* **Data to process**:
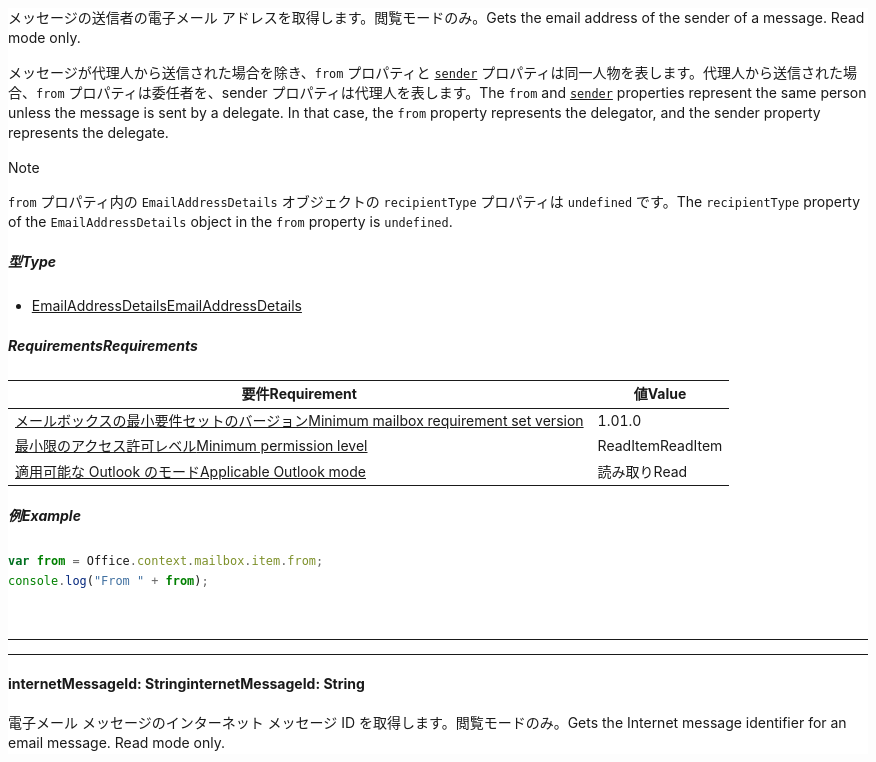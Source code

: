 <span data-ttu-id="64d8a-p115">メッセージの送信者の電子メール アドレスを取得します。閲覧モードのみ。</span><span class="sxs-lookup"><span data-stu-id="64d8a-p115">Gets the email address of the sender of a message. Read mode only.</span></span>

<span data-ttu-id="64d8a-p116">メッセージが代理人から送信された場合を除き、`from` プロパティと [`sender`](#sender-emailaddressdetails) プロパティは同一人物を表します。代理人から送信された場合、`from` プロパティは委任者を、sender プロパティは代理人を表します。</span><span class="sxs-lookup"><span data-stu-id="64d8a-p116">The `from` and [`sender`](#sender-emailaddressdetails) properties represent the same person unless the message is sent by a delegate. In that case, the `from` property represents the delegator, and the sender property represents the delegate.</span></span>

> [!NOTE]
> <span data-ttu-id="64d8a-340">`from` プロパティ内の `EmailAddressDetails` オブジェクトの `recipientType` プロパティは `undefined` です。</span><span class="sxs-lookup"><span data-stu-id="64d8a-340">The `recipientType` property of the `EmailAddressDetails` object in the `from` property is `undefined`.</span></span>

##### <a name="type"></a><span data-ttu-id="64d8a-341">型</span><span class="sxs-lookup"><span data-stu-id="64d8a-341">Type</span></span>

*   [<span data-ttu-id="64d8a-342">EmailAddressDetails</span><span class="sxs-lookup"><span data-stu-id="64d8a-342">EmailAddressDetails</span></span>](/javascript/api/outlook/office.emailaddressdetails?view=outlook-js-1.1)

##### <a name="requirements"></a><span data-ttu-id="64d8a-343">Requirements</span><span class="sxs-lookup"><span data-stu-id="64d8a-343">Requirements</span></span>

|<span data-ttu-id="64d8a-344">要件</span><span class="sxs-lookup"><span data-stu-id="64d8a-344">Requirement</span></span>| <span data-ttu-id="64d8a-345">値</span><span class="sxs-lookup"><span data-stu-id="64d8a-345">Value</span></span>|
|---|---|
|[<span data-ttu-id="64d8a-346">メールボックスの最小要件セットのバージョン</span><span class="sxs-lookup"><span data-stu-id="64d8a-346">Minimum mailbox requirement set version</span></span>](/office/dev/add-ins/reference/requirement-sets/outlook-api-requirement-sets)| <span data-ttu-id="64d8a-347">1.0</span><span class="sxs-lookup"><span data-stu-id="64d8a-347">1.0</span></span>|
|[<span data-ttu-id="64d8a-348">最小限のアクセス許可レベル</span><span class="sxs-lookup"><span data-stu-id="64d8a-348">Minimum permission level</span></span>](/outlook/add-ins/understanding-outlook-add-in-permissions)| <span data-ttu-id="64d8a-349">ReadItem</span><span class="sxs-lookup"><span data-stu-id="64d8a-349">ReadItem</span></span>|
|[<span data-ttu-id="64d8a-350">適用可能な Outlook のモード</span><span class="sxs-lookup"><span data-stu-id="64d8a-350">Applicable Outlook mode</span></span>](/outlook/add-ins/#extension-points)| <span data-ttu-id="64d8a-351">読み取り</span><span class="sxs-lookup"><span data-stu-id="64d8a-351">Read</span></span>|

##### <a name="example"></a><span data-ttu-id="64d8a-352">例</span><span class="sxs-lookup"><span data-stu-id="64d8a-352">Example</span></span>

```js
var from = Office.context.mailbox.item.from;
console.log("From " + from);
```

<br>

---
---

#### <a name="internetmessageid-string"></a><span data-ttu-id="64d8a-353">internetMessageId: String</span><span class="sxs-lookup"><span data-stu-id="64d8a-353">internetMessageId: String</span></span>

<span data-ttu-id="64d8a-p117">電子メール メッセージのインターネット メッセージ ID を取得します。閲覧モードのみ。</span><span class="sxs-lookup"><span data-stu-id="64d8a-p117">Gets the Internet message identifier for an email message. Read mode only.</span></span>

* **Your assignment**:
Your task is to set down every entry exactly, leaving out any picture it contains.

* **Answer for the task**:
Source code

: <span data-ttu-id="64d8a-p115">メッセージの送信者の電子メール アドレスを取得します。閲覧モードのみ。</span><span class="sxs-lookup"><span data-stu-id="64d8a-p115">Gets the email address of the sender of a message. Read mode only.</span></span>

<span data-ttu-id="64d8a-p116">メッセージが代理人から送信された場合を除き、`from` プロパティと [`sender`](#sender-emailaddressdetails) プロパティは同一人物を表します。代理人から送信された場合、`from` プロパティは委任者を、sender プロパティは代理人を表します。</span><span class="sxs-lookup"><span data-stu-id="64d8a-p116">The `from` and [`sender`](#sender-emailaddressdetails) properties represent the same person unless the message is sent by a delegate. In that case, the `from` property represents the delegator, and the sender property represents the delegate.</span></span>

> [!NOTE]
> <span data-ttu-id="64d8a-340">`from` プロパティ内の `EmailAddressDetails` オブジェクトの `recipientType` プロパティは `undefined` です。</span><span class="sxs-lookup"><span data-stu-id="64d8a-340">The `recipientType` property of the `EmailAddressDetails` object in the `from` property is `undefined`.</span></span>

##### <a name="type"></a><span data-ttu-id="64d8a-341">型</span><span class="sxs-lookup"><span data-stu-id="64d8a-341">Type</span></span>

*   [<span data-ttu-id="64d8a-342">EmailAddressDetails</span><span class="sxs-lookup"><span data-stu-id="64d8a-342">EmailAddressDetails</span></span>](/javascript/api/outlook/office.emailaddressdetails?view=outlook-js-1.1)

##### <a name="requirements"></a><span data-ttu-id="64d8a-343">Requirements</span><span class="sxs-lookup"><span data-stu-id="64d8a-343">Requirements</span></span>

|<span data-ttu-id="64d8a-344">要件</span><span class="sxs-lookup"><span data-stu-id="64d8a-344">Requirement</span></span>| <span data-ttu-id="64d8a-345">値</span><span class="sxs-lookup"><span data-stu-id="64d8a-345">Value</span></span>|
|---|---|
|[<span data-ttu-id="64d8a-346">メールボックスの最小要件セットのバージョン</span><span class="sxs-lookup"><span data-stu-id="64d8a-346">Minimum mailbox requirement set version</span></span>](/office/dev/add-ins/reference/requirement-sets/outlook-api-requirement-sets)| <span data-ttu-id="64d8a-347">1.0</span><span class="sxs-lookup"><span data-stu-id="64d8a-347">1.0</span></span>|
|[<span data-ttu-id="64d8a-348">最小限のアクセス許可レベル</span><span class="sxs-lookup"><span data-stu-id="64d8a-348">Minimum permission level</span></span>](/outlook/add-ins/understanding-outlook-add-in-permissions)| <span data-ttu-id="64d8a-349">ReadItem</span><span class="sxs-lookup"><span data-stu-id="64d8a-349">ReadItem</span></span>|
|[<span data-ttu-id="64d8a-350">適用可能な Outlook のモード</span><span class="sxs-lookup"><span data-stu-id="64d8a-350">Applicable Outlook mode</span></span>](/outlook/add-ins/#extension-points)| <span data-ttu-id="64d8a-351">読み取り</span><span class="sxs-lookup"><span data-stu-id="64d8a-351">Read</span></span>|

##### <a name="example"></a><span data-ttu-id="64d8a-352">例</span><span class="sxs-lookup"><span data-stu-id="64d8a-352">Example</span></span>

```js
var from = Office.context.mailbox.item.from;
console.log("From " + from);
```

<br>

---
---

#### <a name="internetmessageid-string"></a><span data-ttu-id="64d8a-353">internetMessageId: String</span><span class="sxs-lookup"><span data-stu-id="64d8a-353">internetMessageId: String</span></span>

<span data-ttu-id="64d8a-p117">電子メール メッセージのインターネット メッセージ ID を取得します。閲覧モードのみ。</span><span class="sxs-lookup"><span data-stu-id="64d8a-p117">Gets the Internet message identifier for an email message. Read mode only.</span></span>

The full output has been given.